Your objective: The answer must consist of every record below, transcribed exactly.

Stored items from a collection
------------------------------------------------

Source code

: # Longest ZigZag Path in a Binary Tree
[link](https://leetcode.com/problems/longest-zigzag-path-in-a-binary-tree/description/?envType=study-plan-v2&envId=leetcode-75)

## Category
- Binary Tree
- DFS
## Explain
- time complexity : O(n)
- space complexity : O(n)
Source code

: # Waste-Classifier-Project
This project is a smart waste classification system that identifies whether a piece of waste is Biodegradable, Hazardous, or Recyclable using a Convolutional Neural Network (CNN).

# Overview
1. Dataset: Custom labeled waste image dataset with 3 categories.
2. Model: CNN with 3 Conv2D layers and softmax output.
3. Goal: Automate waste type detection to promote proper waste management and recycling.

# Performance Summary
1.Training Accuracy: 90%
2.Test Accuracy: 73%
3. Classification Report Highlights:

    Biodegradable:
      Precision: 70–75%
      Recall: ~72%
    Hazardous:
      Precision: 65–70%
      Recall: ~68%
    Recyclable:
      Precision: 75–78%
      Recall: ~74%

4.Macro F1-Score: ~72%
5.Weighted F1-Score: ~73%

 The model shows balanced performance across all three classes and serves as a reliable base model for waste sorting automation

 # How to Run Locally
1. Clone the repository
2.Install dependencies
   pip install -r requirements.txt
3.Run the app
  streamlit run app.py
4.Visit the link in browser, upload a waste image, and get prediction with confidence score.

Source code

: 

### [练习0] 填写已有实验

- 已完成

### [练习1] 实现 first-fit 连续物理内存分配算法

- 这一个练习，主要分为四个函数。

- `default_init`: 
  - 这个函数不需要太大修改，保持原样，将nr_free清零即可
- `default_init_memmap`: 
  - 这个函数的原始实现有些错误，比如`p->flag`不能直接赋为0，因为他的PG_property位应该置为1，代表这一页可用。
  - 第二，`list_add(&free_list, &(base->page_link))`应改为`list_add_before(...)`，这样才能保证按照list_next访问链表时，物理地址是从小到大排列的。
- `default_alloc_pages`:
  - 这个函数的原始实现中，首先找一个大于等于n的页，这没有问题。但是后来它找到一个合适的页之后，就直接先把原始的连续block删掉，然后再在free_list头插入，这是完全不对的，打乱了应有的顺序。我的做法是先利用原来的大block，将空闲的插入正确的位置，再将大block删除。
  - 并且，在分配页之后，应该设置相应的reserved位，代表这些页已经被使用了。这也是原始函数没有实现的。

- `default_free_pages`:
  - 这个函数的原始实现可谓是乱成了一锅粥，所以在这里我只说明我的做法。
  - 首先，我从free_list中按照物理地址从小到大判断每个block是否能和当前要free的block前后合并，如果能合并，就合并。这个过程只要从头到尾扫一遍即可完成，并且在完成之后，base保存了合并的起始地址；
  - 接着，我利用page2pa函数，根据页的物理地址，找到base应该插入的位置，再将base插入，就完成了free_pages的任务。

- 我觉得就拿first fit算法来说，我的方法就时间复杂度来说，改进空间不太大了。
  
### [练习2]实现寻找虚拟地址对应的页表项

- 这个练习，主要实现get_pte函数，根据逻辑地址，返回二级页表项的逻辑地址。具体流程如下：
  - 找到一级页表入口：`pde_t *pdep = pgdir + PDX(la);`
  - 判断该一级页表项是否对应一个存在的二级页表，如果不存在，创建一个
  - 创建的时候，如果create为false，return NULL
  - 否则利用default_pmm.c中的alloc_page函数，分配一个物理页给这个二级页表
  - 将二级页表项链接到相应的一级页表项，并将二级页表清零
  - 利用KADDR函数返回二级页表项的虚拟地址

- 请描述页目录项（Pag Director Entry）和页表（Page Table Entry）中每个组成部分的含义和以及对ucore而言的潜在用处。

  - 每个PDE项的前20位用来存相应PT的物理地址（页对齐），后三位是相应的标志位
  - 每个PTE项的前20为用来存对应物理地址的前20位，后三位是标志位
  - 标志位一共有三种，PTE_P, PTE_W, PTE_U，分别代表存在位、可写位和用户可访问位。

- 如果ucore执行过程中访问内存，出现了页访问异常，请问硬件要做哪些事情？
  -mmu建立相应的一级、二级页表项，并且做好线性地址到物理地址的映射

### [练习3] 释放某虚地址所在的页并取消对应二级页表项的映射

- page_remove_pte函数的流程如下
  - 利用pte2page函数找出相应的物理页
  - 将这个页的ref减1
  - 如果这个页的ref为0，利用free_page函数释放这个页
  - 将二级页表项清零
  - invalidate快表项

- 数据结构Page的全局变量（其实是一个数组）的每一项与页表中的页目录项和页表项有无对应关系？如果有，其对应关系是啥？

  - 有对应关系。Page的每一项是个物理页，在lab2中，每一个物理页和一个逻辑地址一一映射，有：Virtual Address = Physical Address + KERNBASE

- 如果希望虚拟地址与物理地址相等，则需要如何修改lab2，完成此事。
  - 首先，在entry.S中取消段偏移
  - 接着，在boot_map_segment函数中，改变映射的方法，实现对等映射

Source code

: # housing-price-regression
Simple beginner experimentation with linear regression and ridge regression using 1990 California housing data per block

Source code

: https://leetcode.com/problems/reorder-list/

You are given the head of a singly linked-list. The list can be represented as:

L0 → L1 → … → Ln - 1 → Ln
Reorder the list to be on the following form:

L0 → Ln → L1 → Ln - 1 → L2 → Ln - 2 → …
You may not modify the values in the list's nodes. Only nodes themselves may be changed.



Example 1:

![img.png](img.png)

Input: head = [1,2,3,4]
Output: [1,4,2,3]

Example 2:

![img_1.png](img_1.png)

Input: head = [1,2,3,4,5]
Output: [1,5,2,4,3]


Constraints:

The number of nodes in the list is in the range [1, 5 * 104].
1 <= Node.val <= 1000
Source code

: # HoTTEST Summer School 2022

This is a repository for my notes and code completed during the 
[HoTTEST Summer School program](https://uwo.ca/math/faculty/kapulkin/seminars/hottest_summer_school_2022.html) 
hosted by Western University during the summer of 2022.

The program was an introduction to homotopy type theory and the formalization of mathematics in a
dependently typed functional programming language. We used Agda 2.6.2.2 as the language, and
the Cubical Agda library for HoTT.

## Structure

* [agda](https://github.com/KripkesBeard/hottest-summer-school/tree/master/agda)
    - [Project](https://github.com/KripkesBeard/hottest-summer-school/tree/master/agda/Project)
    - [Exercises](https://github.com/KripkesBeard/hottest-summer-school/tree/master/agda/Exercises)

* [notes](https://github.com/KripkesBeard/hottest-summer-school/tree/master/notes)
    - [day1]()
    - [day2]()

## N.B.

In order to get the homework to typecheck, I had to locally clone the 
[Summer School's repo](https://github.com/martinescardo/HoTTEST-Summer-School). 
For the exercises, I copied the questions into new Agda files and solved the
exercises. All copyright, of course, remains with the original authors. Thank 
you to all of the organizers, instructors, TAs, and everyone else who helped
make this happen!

------------------------------------------------

Task output:
Source code

: # Longest ZigZag Path in a Binary Tree
[link](https://leetcode.com/problems/longest-zigzag-path-in-a-binary-tree/description/?envType=study-plan-v2&envId=leetcode-75)

## Category
- Binary Tree
- DFS
## Explain
- time complexity : O(n)
- space complexity : O(n)
Source code

: # Waste-Classifier-Project
This project is a smart waste classification system that identifies whether a piece of waste is Biodegradable, Hazardous, or Recyclable using a Convolutional Neural Network (CNN).

# Overview
1. Dataset: Custom labeled waste image dataset with 3 categories.
2. Model: CNN with 3 Conv2D layers and softmax output.
3. Goal: Automate waste type detection to promote proper waste management and recycling.

# Performance Summary
1.Training Accuracy: 90%
2.Test Accuracy: 73%
3. Classification Report Highlights:

    Biodegradable:
      Precision: 70–75%
      Recall: ~72%
    Hazardous:
      Precision: 65–70%
      Recall: ~68%
    Recyclable:
      Precision: 75–78%
      Recall: ~74%

4.Macro F1-Score: ~72%
5.Weighted F1-Score: ~73%

 The model shows balanced performance across all three classes and serves as a reliable base model for waste sorting automation

 # How to Run Locally
1. Clone the repository
2.Install dependencies
   pip install -r requirements.txt
3.Run the app
  streamlit run app.py
4.Visit the link in browser, upload a waste image, and get prediction with confidence score.

Source code

: 

### [练习0] 填写已有实验

- 已完成

### [练习1] 实现 first-fit 连续物理内存分配算法

- 这一个练习，主要分为四个函数。

- `default_init`: 
  - 这个函数不需要太大修改，保持原样，将nr_free清零即可
- `default_init_memmap`: 
  - 这个函数的原始实现有些错误，比如`p->flag`不能直接赋为0，因为他的PG_property位应该置为1，代表这一页可用。
  - 第二，`list_add(&free_list, &(base->page_link))`应改为`list_add_before(...)`，这样才能保证按照list_next访问链表时，物理地址是从小到大排列的。
- `default_alloc_pages`:
  - 这个函数的原始实现中，首先找一个大于等于n的页，这没有问题。但是后来它找到一个合适的页之后，就直接先把原始的连续block删掉，然后再在free_list头插入，这是完全不对的，打乱了应有的顺序。我的做法是先利用原来的大block，将空闲的插入正确的位置，再将大block删除。
  - 并且，在分配页之后，应该设置相应的reserved位，代表这些页已经被使用了。这也是原始函数没有实现的。

- `default_free_pages`:
  - 这个函数的原始实现可谓是乱成了一锅粥，所以在这里我只说明我的做法。
  - 首先，我从free_list中按照物理地址从小到大判断每个block是否能和当前要free的block前后合并，如果能合并，就合并。这个过程只要从头到尾扫一遍即可完成，并且在完成之后，base保存了合并的起始地址；
  - 接着，我利用page2pa函数，根据页的物理地址，找到base应该插入的位置，再将base插入，就完成了free_pages的任务。

- 我觉得就拿first fit算法来说，我的方法就时间复杂度来说，改进空间不太大了。
  
### [练习2]实现寻找虚拟地址对应的页表项

- 这个练习，主要实现get_pte函数，根据逻辑地址，返回二级页表项的逻辑地址。具体流程如下：
  - 找到一级页表入口：`pde_t *pdep = pgdir + PDX(la);`
  - 判断该一级页表项是否对应一个存在的二级页表，如果不存在，创建一个
  - 创建的时候，如果create为false，return NULL
  - 否则利用default_pmm.c中的alloc_page函数，分配一个物理页给这个二级页表
  - 将二级页表项链接到相应的一级页表项，并将二级页表清零
  - 利用KADDR函数返回二级页表项的虚拟地址

- 请描述页目录项（Pag Director Entry）和页表（Page Table Entry）中每个组成部分的含义和以及对ucore而言的潜在用处。

  - 每个PDE项的前20位用来存相应PT的物理地址（页对齐），后三位是相应的标志位
  - 每个PTE项的前20为用来存对应物理地址的前20位，后三位是标志位
  - 标志位一共有三种，PTE_P, PTE_W, PTE_U，分别代表存在位、可写位和用户可访问位。

- 如果ucore执行过程中访问内存，出现了页访问异常，请问硬件要做哪些事情？
  -mmu建立相应的一级、二级页表项，并且做好线性地址到物理地址的映射

### [练习3] 释放某虚地址所在的页并取消对应二级页表项的映射

- page_remove_pte函数的流程如下
  - 利用pte2page函数找出相应的物理页
  - 将这个页的ref减1
  - 如果这个页的ref为0，利用free_page函数释放这个页
  - 将二级页表项清零
  - invalidate快表项

- 数据结构Page的全局变量（其实是一个数组）的每一项与页表中的页目录项和页表项有无对应关系？如果有，其对应关系是啥？

  - 有对应关系。Page的每一项是个物理页，在lab2中，每一个物理页和一个逻辑地址一一映射，有：Virtual Address = Physical Address + KERNBASE

- 如果希望虚拟地址与物理地址相等，则需要如何修改lab2，完成此事。
  - 首先，在entry.S中取消段偏移
  - 接着，在boot_map_segment函数中，改变映射的方法，实现对等映射

Source code

: # housing-price-regression
Simple beginner experimentation with linear regression and ridge regression using 1990 California housing data per block

Source code

: https://leetcode.com/problems/reorder-list/

You are given the head of a singly linked-list. The list can be represented as:

L0 → L1 → … → Ln - 1 → Ln
Reorder the list to be on the following form:

L0 → Ln → L1 → Ln - 1 → L2 → Ln - 2 → …
You may not modify the values in the list's nodes. Only nodes themselves may be changed.



Example 1:

![img.png](img.png)

Input: head = [1,2,3,4]
Output: [1,4,2,3]

Example 2:

![img_1.png](img_1.png)

Input: head = [1,2,3,4,5]
Output: [1,5,2,4,3]


Constraints:

The number of nodes in the list is in the range [1, 5 * 104].
1 <= Node.val <= 1000
Source code

: # HoTTEST Summer School 2022

This is a repository for my notes and code completed during the 
[HoTTEST Summer School program](https://uwo.ca/math/faculty/kapulkin/seminars/hottest_summer_school_2022.html) 
hosted by Western University during the summer of 2022.

The program was an introduction to homotopy type theory and the formalization of mathematics in a
dependently typed functional programming language. We used Agda 2.6.2.2 as the language, and
the Cubical Agda library for HoTT.

## Structure

* [agda](https://github.com/KripkesBeard/hottest-summer-school/tree/master/agda)
    - [Project](https://github.com/KripkesBeard/hottest-summer-school/tree/master/agda/Project)
    - [Exercises](https://github.com/KripkesBeard/hottest-summer-school/tree/master/agda/Exercises)

* [notes](https://github.com/KripkesBeard/hottest-summer-school/tree/master/notes)
    - [day1]()
    - [day2]()

## N.B.

In order to get the homework to typecheck, I had to locally clone the 
[Summer School's repo](https://github.com/martinescardo/HoTTEST-Summer-School). 
For the exercises, I copied the questions into new Agda files and solved the
exercises. All copyright, of course, remains with the original authors. Thank 
you to all of the organizers, instructors, TAs, and everyone else who helped
make this happen!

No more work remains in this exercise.